• Assignment: Your answer should consist of each line below that includes the word "Focus".

• Record set:
··········

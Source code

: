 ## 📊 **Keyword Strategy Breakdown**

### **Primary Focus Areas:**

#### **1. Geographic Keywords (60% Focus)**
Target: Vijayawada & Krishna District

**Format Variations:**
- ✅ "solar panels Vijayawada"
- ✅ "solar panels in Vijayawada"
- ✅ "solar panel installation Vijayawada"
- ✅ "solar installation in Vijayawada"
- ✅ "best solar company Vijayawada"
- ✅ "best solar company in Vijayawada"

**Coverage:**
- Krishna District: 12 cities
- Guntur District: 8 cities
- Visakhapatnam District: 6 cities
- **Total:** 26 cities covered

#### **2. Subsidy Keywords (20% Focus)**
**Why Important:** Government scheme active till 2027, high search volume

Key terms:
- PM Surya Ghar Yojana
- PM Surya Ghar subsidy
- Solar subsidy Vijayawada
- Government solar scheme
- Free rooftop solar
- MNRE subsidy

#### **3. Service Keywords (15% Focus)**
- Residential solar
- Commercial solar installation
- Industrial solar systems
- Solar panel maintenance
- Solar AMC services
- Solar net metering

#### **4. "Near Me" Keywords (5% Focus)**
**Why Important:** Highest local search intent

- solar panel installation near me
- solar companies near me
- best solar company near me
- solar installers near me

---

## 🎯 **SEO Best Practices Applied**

··········

• Written solution:
### **Primary Focus Areas:**
#### **1. Geographic Keywords (60% Focus)**
#### **2. Subsidy Keywords (20% Focus)**
#### **3. Service Keywords (15% Focus)**
#### **4. "Near Me" Keywords (5% Focus)**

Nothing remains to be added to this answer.